*** ENTRIES SHOWN

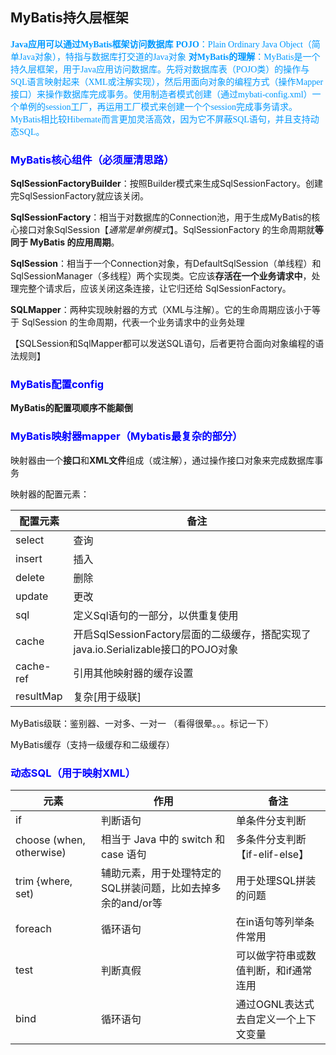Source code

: ## MyBatis持久层框架

<font color=#0099ff face="楷体">**Java应用可以通过MyBatis框架访问数据库**</font>
<font color=#0099ff face="楷体">**POJO**：Plain Ordinary Java Object（简单Java对象），特指与数据库打交道的Java对象</font>
<font color=#0099ff face="楷体">**对MyBatis的理解**：MyBatis是一个持久层框架，用于Java应用访问数据库。先将对数据库表（POJO类）的操作与SQL语言映射起来（XML或注解实现），然后用面向对象的编程方式（操作Mapper接口）来操作数据库完成事务。使用制造者模式创建（通过mybati-config.xml）一个单例的session工厂，再运用工厂模式来创建一个个session完成事务请求。MyBatis相比较Hibernate而言更加灵活高效，因为它不屏蔽SQL语句，并且支持动态SQL。
</font>

### <font color=#0000ff >**MyBatis核心组件（必须厘清思路）**</font>

**SqlSessionFactoryBuilder**：按照Builder模式来生成SqlSessionFactory。创建完SqlSessionFactory就应该关闭。

**SqlSessionFactory**：相当于对数据库的Connection池，用于生成MyBatis的核心接口对象SqlSession【*通常是单例模式*】。SqlSessionFactory 的生命周期就**等同于 MyBatis 的应用周期**。

**SqlSession**：相当于一个Connection对象，有DefaultSqlSession（单线程）和SqlSessionManager（多线程）两个实现类。它应该**存活在一个业务请求中**，处理完整个请求后，应该关闭这条连接，让它归还给 SqlSessionFactory。

**SQLMapper**：两种实现映射器的方式（XML与注解）。它的生命周期应该小于等于 SqlSession 的生命周期，代表一个业务请求中的业务处理

【SQLSession和SqlMapper都可以发送SQL语句，后者更符合面向对象编程的语法规则】




### <font color=#0000ff >**MyBatis配置config**</font>

**MyBatis的配置项顺序不能颠倒**


### <font color=#0000ff >**MyBatis映射器mapper（Mybatis最复杂的部分）**</font>

映射器由一个**接口**和**XML文件**组成（或注解），通过操作接口对象来完成数据库事务

映射器的配置元素：

| 配置元素| 备注 |
|--|--|
| select | 查询 |
| insert | 插入 |
| delete | 删除 |
| update | 更改 |
| sql | 定义Sql语句的一部分，以供重复使用 |
| cache | 开启SqlSessionFactory层面的二级缓存，搭配实现了java.io.Serializable接口的POJO对象 |
| cache-ref | 引用其他映射器的缓存设置 |
| resultMap | 复杂[用于级联] |

MyBatis级联：鉴别器、一对多、一对一
（看得很晕。。。标记一下）

MyBatis缓存（支持一级缓存和二级缓存）


### <font color=#0000ff >**动态SQL（用于映射XML）**</font>


| 元素 | 作用 | 备注 |
|--|--|--|
| if | 判断语句 | 单条件分支判断   |
| choose (when, otherwise)  | 相当于 Java 中的 switch 和 case 语句 | 多条件分支判断【if-elif-else】   |
| trim {where, set)  | 辅助元素，用于处理特定的SQL拼装问题，比如去掉多余的and/or等 | 用于处理SQL拼装的问题   |
| foreach | 循环语句  | 在in语句等列举条件常用 |
| test | 判断真假| 可以做字符串或数值判断，和if通常连用 |
| bind | 循环语句  | 通过OGNL表达式去自定义一个上下文变量 |




<!--stackedit_data:
eyJoaXN0b3J5IjpbLTE2ODg2MTg5NzcsMzAzODQxNzU0LC0xNj
g5ODg3NDI5LDg3MzE3NTcxOCwxMTQ4NzM2MTI0LDI0NTc2NzAw
MSwxNzMzMjEyNTU1LDE5MDcyMjc1MzIsMjE1NzcwNjEyLDQ5ND
c5MTE4NSwtMTEyNjA4NTEwMiwtMTA2ODE4MTU0NSwxMjMxNDEx
NzI0LDQ4MDk2NjA1MCwxNDE0OTEzOTc3LC0xMzgyNzEzNzY3LC
0xNDM4NDI4OTcsLTQwODcyMDI3NSwtODc5Mjg1ODM4LDEzMTA3
ODc4MzVdfQ==
-->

******

## YOUR GOAL
All that is needed is the exact run of lines from the start of the material above through the one containing "判断语句 | 单条件分支判断", pictures left out.

## TASK SOLUTION
Source code

: ## MyBatis持久层框架

<font color=#0099ff face="楷体">**Java应用可以通过MyBatis框架访问数据库**</font>
<font color=#0099ff face="楷体">**POJO**：Plain Ordinary Java Object（简单Java对象），特指与数据库打交道的Java对象</font>
<font color=#0099ff face="楷体">**对MyBatis的理解**：MyBatis是一个持久层框架，用于Java应用访问数据库。先将对数据库表（POJO类）的操作与SQL语言映射起来（XML或注解实现），然后用面向对象的编程方式（操作Mapper接口）来操作数据库完成事务。使用制造者模式创建（通过mybati-config.xml）一个单例的session工厂，再运用工厂模式来创建一个个session完成事务请求。MyBatis相比较Hibernate而言更加灵活高效，因为它不屏蔽SQL语句，并且支持动态SQL。
</font>

### <font color=#0000ff >**MyBatis核心组件（必须厘清思路）**</font>

**SqlSessionFactoryBuilder**：按照Builder模式来生成SqlSessionFactory。创建完SqlSessionFactory就应该关闭。

**SqlSessionFactory**：相当于对数据库的Connection池，用于生成MyBatis的核心接口对象SqlSession【*通常是单例模式*】。SqlSessionFactory 的生命周期就**等同于 MyBatis 的应用周期**。

**SqlSession**：相当于一个Connection对象，有DefaultSqlSession（单线程）和SqlSessionManager（多线程）两个实现类。它应该**存活在一个业务请求中**，处理完整个请求后，应该关闭这条连接，让它归还给 SqlSessionFactory。

**SQLMapper**：两种实现映射器的方式（XML与注解）。它的生命周期应该小于等于 SqlSession 的生命周期，代表一个业务请求中的业务处理

【SQLSession和SqlMapper都可以发送SQL语句，后者更符合面向对象编程的语法规则】




### <font color=#0000ff >**MyBatis配置config**</font>

**MyBatis的配置项顺序不能颠倒**


### <font color=#0000ff >**MyBatis映射器mapper（Mybatis最复杂的部分）**</font>

映射器由一个**接口**和**XML文件**组成（或注解），通过操作接口对象来完成数据库事务

映射器的配置元素：

| 配置元素| 备注 |
|--|--|
| select | 查询 |
| insert | 插入 |
| delete | 删除 |
| update | 更改 |
| sql | 定义Sql语句的一部分，以供重复使用 |
| cache | 开启SqlSessionFactory层面的二级缓存，搭配实现了java.io.Serializable接口的POJO对象 |
| cache-ref | 引用其他映射器的缓存设置 |
| resultMap | 复杂[用于级联] |

MyBatis级联：鉴别器、一对多、一对一
（看得很晕。。。标记一下）

MyBatis缓存（支持一级缓存和二级缓存）


### <font color=#0000ff >**动态SQL（用于映射XML）**</font>


| 元素 | 作用 | 备注 |
|--|--|--|
| if | 判断语句 | 单条件分支判断   |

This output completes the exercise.